UK credit card marketing

If you live in the UK you’re probably quite used to receiving junk mail. For me, and I know that I’m not alone here, a lot of the junk mail I get emanates from credit card providers. It seems that everybody else’s credit card is better than the one I have currently. There’s the usual carrot and stick, offers of 0% interest for 12 months (longer with some of the more desperate providers), cashback or famous-name High Street store vouchers, etc.

I don’t like naming names, but Capital One would appear to be the worst culprits. I think it was one of their envelopes that has a return address on the back of it – it has a disclaimer stating that a fee will be charged if the item is returned. I find that astounding, albeit I won’t be paying the fee, whoever attempts to deliver it will probably have to, and even then it’ll be very much subject to a response of “two fingers“, “up yours” or “not on your nelly” from the person attempting the return delivery. This weekend, I spent many hours in my study clearing out old magazines, old mail, etc. I lost count of the number of Capital One envelopes that I had to process. I say “process” because I had to open each one – there’s a plastic replica of the “credit card you could have” inside most of the envelopes. My shredder doesn’t like plastic, nor does my paper recycling facility.
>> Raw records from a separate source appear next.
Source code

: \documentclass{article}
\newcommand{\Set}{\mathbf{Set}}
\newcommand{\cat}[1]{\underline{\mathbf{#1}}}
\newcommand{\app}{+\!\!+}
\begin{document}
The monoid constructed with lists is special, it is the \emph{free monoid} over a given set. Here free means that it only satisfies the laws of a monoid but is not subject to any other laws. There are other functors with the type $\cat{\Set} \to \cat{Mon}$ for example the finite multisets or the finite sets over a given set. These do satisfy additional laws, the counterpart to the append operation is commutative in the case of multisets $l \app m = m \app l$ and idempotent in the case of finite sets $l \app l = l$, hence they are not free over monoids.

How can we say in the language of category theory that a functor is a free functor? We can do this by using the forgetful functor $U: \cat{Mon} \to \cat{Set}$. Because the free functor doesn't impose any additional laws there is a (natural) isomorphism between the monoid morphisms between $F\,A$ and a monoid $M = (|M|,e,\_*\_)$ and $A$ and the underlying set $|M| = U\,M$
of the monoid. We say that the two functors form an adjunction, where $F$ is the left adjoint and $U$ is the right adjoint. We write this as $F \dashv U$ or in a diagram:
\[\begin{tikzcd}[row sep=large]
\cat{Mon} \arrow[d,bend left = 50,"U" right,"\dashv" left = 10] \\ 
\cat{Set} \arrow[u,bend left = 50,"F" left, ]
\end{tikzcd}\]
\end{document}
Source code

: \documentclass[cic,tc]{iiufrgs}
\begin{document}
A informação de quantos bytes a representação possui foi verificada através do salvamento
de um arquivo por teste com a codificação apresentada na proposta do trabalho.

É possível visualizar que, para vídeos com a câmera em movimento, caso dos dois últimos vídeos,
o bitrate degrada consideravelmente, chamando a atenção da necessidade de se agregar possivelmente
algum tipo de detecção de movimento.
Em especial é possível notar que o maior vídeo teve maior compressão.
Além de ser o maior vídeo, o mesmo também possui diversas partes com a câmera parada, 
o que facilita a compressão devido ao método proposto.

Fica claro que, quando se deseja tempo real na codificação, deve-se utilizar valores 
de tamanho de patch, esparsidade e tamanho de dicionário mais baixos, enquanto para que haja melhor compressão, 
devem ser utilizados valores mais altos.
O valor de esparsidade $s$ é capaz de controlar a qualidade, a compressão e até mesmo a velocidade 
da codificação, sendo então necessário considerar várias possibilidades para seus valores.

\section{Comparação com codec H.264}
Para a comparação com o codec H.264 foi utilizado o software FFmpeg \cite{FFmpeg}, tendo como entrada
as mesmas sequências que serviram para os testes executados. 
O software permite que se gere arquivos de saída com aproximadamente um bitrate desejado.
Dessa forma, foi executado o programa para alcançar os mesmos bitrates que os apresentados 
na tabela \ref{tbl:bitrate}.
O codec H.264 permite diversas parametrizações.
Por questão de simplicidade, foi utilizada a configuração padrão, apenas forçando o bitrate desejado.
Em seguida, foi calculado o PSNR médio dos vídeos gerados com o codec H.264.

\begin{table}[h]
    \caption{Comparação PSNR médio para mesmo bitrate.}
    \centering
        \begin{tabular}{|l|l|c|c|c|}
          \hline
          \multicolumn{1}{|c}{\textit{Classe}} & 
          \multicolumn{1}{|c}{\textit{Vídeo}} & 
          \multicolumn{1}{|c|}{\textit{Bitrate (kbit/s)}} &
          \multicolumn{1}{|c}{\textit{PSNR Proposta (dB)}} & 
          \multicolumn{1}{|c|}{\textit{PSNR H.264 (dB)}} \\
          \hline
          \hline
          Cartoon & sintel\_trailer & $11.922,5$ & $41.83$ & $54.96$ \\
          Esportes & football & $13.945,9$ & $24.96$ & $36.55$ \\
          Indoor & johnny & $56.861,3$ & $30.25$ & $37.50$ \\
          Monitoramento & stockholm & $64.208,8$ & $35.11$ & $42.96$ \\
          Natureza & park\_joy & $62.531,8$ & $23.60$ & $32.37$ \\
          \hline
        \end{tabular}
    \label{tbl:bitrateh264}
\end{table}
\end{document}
Now this presents another problem: a large proportion of the general public will probably just throw the whole envelope in to the general trash. This then opens them up to possible identity theft. This has negative effects for both the individual concerned and the credit card company. Granted, in order to successfully apply for a credit card you do need more information than is present on those forms the credit card company pre-print for you, but it’s a start. The prospective credit card company have essentially established a relationship with you by pre-printing some information on the forms. By making it as easy as possible for you complete the form, they are of course hoping to get you to sign on the dotted line and join their debt mountain.

What’s the solution? Well, I believe that the credit card companies should pull together and rationalise their junk mailings. They should offer their own Mailing Preference Service – and we should be able to register with our current credit card provider. This would mean a huge reduction in the amount of pure junk mail that is sent around the UK and as a side-effect, will see a very small reduction in indentity theft and case of credit card fraud. This approach does have a downside: our current credit card providers will have to wise up and offer existing customers better deals. Existing customers get it in the neck: rarely do they get preferential APRs or 0% offers. But at least they would get to keep their customers, and that has to be a good thing, surely?